CAMDEN (AP) – Newcomers to Maine’s midcoast region have achieved population parity with natives and are on track to outnumber them within five to 10 years, according to a recent survey.

Because the two groups often have divergent values and attitudes, the demographic shift can affect decisions regarding development, land use and transportation, said Evan Richert, a former director of the State Planning Office.

Richert, now associate research professor of planning, development and environment at the University of Maine’s Muskie School of Public Service, spoke Thursday night at the annual meeting of the Friends of Mid-Coast Maine, a planning and anti-sprawl advocacy group.

His statistics came from a telephone survey of 521 year-round residents in 21 municipalities that make up the U.S. Route 1 corridor from Brunswick to Prospect. The survey was conducted as part of the Department of Transportation’s Gateway 1 initiative, a push to develop a kind of comprehensive plan for the region.

In-migrants already outnumber native-born Mainers by nearly 2-1 in some parts of the corridor, including the Rockport-Camden-Lincolnville-Northport area, Richert said, with communities several miles inland likely showing very different population breakdowns.

The survey showed a sharp divide between the two groups in terms of formal education, Richert said, with 70 percent of newcomers and only 30 percent of natives holding college degrees.
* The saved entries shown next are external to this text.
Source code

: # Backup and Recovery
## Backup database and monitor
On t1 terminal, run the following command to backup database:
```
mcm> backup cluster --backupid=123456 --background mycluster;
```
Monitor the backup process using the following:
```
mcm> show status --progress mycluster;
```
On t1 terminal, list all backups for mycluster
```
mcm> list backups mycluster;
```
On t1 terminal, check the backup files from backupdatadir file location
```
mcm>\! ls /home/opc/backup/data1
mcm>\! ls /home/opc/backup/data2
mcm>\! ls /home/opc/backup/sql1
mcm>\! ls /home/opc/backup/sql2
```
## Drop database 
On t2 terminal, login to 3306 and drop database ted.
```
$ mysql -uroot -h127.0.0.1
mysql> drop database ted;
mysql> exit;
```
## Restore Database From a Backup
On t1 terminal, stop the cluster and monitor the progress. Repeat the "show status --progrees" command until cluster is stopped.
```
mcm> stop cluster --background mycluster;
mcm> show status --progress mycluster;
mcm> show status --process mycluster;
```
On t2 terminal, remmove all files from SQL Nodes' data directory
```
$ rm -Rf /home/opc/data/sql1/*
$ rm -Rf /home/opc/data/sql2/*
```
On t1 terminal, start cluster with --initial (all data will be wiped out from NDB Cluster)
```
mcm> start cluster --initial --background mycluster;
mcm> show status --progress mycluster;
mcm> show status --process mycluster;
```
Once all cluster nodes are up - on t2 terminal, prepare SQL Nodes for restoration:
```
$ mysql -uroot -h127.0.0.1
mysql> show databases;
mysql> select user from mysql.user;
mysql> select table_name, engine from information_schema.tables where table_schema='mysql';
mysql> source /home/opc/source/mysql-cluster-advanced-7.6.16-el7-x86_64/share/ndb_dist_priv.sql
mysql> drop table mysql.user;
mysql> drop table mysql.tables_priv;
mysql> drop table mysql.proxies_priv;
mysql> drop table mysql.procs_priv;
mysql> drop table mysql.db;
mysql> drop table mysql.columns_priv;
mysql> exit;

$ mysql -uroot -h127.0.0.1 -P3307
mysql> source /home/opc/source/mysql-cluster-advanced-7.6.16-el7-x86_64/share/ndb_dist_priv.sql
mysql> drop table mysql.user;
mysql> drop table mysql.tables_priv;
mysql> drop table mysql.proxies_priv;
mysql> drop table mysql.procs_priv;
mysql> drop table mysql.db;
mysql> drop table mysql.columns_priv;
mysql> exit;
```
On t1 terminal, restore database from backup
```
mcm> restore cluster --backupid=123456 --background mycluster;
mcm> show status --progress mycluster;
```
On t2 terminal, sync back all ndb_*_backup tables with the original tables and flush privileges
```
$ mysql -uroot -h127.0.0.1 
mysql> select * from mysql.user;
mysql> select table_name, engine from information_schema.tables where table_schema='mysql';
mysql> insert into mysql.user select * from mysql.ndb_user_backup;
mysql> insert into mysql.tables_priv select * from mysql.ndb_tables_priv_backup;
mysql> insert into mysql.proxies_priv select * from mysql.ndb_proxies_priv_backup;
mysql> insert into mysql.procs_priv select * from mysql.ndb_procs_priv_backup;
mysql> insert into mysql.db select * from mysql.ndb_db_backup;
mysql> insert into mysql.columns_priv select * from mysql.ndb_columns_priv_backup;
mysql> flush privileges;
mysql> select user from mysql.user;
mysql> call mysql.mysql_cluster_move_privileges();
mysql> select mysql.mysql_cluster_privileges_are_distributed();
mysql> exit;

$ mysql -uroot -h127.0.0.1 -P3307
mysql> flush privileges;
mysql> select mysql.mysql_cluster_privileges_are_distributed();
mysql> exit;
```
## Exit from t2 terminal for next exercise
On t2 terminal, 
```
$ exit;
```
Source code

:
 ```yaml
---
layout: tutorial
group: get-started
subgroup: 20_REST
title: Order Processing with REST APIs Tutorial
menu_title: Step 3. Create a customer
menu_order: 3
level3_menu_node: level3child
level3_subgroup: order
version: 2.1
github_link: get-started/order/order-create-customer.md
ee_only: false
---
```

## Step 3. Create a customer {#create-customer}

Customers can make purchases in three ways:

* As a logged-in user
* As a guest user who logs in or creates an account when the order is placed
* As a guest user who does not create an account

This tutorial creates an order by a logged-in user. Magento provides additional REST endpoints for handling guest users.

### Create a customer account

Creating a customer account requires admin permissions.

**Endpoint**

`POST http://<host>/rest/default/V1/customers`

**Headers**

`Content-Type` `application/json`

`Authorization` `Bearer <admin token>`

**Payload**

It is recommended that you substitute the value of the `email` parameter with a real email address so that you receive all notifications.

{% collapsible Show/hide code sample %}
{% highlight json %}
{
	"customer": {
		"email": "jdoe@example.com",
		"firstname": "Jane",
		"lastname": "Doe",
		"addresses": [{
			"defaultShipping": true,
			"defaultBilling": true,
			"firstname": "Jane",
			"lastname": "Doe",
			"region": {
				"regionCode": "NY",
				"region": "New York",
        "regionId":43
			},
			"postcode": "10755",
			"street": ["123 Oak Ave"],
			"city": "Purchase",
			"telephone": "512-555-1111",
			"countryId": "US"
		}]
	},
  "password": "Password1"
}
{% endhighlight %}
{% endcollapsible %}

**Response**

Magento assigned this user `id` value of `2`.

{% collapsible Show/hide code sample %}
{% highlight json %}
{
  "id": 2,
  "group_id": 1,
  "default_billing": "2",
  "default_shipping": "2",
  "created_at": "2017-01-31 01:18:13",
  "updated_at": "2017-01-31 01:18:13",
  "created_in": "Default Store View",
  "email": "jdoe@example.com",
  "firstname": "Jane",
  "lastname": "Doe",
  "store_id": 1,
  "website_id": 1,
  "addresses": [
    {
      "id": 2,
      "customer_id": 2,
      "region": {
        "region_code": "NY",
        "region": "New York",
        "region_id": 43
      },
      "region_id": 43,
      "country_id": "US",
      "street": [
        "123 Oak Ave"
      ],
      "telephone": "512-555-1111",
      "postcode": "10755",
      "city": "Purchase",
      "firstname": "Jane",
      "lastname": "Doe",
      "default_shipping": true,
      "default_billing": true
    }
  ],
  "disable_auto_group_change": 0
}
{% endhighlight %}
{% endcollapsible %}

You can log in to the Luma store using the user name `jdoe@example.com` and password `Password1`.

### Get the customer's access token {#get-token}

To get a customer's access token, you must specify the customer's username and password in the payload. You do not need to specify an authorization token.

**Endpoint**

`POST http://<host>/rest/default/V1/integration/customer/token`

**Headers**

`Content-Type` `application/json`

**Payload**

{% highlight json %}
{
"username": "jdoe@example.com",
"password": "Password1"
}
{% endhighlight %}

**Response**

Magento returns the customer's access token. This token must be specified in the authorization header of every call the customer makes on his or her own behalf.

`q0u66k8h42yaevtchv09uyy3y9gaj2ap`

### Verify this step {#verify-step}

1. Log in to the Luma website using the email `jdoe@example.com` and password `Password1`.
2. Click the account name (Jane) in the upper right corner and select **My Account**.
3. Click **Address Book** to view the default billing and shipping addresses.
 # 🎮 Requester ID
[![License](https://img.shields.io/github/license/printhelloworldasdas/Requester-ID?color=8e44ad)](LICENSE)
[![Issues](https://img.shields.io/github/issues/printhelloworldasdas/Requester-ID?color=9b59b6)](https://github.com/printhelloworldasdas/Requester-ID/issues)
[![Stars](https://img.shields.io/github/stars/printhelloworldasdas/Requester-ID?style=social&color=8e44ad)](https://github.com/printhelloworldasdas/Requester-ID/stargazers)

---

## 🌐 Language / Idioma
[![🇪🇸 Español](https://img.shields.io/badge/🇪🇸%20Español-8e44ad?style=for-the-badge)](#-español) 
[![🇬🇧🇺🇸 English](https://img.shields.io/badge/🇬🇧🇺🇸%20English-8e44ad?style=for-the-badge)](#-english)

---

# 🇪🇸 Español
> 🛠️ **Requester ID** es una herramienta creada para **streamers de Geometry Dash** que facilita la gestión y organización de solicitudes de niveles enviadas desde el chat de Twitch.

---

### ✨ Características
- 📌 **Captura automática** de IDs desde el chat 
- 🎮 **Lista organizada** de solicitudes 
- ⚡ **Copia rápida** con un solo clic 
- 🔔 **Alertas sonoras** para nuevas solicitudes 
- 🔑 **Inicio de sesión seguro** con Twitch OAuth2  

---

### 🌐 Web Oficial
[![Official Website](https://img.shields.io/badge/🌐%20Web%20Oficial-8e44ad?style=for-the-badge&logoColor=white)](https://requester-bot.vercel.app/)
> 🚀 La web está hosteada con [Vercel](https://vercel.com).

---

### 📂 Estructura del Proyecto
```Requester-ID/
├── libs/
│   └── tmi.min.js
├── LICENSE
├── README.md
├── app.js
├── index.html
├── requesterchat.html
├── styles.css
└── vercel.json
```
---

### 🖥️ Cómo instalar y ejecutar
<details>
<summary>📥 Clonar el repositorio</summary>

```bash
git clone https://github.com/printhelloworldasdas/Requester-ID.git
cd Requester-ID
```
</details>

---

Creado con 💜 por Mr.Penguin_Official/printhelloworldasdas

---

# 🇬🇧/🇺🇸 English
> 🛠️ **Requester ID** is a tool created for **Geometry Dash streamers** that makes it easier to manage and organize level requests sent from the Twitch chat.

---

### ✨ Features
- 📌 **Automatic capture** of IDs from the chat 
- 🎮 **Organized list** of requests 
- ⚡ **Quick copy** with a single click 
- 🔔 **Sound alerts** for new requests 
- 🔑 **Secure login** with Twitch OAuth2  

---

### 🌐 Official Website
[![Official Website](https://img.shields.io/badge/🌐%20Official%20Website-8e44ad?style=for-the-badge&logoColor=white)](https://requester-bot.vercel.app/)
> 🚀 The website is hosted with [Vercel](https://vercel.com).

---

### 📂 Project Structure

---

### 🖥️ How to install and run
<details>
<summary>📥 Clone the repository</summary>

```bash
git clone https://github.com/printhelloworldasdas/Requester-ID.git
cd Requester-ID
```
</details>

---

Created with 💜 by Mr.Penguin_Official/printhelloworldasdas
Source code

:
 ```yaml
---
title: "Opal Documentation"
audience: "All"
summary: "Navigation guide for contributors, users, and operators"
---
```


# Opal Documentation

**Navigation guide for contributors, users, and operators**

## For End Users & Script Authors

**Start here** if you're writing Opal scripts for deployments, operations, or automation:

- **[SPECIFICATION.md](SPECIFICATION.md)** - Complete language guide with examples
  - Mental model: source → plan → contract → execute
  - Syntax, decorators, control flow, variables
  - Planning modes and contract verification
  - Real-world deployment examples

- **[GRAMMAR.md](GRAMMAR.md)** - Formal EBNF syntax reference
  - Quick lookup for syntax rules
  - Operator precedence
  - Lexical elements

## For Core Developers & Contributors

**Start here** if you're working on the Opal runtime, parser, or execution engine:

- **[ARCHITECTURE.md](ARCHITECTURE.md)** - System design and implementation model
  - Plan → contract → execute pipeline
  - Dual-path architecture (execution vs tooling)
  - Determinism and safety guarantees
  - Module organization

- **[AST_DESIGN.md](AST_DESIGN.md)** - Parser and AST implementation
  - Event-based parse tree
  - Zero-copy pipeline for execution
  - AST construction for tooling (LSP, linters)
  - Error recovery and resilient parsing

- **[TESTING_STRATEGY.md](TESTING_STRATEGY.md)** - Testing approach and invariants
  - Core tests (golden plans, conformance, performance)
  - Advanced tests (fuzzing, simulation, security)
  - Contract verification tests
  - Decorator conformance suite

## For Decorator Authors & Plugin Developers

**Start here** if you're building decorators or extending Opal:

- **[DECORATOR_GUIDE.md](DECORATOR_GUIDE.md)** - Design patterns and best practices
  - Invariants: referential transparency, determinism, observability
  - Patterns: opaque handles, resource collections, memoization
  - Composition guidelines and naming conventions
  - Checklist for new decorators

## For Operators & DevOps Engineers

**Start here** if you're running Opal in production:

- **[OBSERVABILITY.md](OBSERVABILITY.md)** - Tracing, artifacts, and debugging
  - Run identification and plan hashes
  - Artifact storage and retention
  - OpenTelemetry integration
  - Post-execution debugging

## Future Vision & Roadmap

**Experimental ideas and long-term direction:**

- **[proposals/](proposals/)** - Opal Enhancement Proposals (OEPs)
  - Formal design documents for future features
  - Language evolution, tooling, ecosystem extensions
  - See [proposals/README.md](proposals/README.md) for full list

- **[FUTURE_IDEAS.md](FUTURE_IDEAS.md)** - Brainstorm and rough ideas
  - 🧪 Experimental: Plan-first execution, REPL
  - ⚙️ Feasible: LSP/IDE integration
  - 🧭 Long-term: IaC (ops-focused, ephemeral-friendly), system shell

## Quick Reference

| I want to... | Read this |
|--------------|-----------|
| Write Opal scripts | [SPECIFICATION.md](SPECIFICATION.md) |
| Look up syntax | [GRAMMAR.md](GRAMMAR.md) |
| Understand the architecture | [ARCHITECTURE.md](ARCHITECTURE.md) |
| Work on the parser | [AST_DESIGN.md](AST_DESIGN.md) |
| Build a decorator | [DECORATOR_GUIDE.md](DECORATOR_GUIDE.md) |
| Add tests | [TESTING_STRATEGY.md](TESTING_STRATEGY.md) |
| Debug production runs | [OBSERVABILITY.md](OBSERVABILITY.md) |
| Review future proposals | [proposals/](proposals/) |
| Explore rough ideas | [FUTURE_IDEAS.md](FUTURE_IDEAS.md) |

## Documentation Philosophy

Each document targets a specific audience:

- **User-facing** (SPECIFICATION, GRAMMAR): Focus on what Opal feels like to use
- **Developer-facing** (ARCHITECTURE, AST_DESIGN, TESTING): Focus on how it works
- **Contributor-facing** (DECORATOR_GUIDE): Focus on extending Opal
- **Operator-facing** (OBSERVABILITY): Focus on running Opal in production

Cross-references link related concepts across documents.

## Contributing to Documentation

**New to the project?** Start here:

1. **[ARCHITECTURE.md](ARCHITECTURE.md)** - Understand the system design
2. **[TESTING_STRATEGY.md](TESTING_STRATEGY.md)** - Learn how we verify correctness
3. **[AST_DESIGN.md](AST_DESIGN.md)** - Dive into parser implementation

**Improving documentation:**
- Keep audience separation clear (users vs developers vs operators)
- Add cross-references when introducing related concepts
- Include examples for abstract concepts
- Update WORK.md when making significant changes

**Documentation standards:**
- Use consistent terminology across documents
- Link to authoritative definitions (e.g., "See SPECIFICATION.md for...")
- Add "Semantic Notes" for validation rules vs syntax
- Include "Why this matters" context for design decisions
“What formal level of educational attainment does often dictate is earning power and degree of economic opportunity, and ultimately income,” he said.

Richert suggested that income is a key determinant in shaping attitudes toward land use and transportation questions.

“Those with earning power and income and financial security simply have more options than those who do not have the same earning power and income and financial security,” he said.

Natives tend to view family farms, wood lots, businesses or Route 1 land as assets that could be converted to cash when the time is right, Richert said, while in-migrants who have settled in the midcoast because of its “spectacular character” may place a priority in protecting it from development.

The survey found that about two-thirds of natives think they should be able to use their land as they see fit, while only 40 percent of newcomers agree.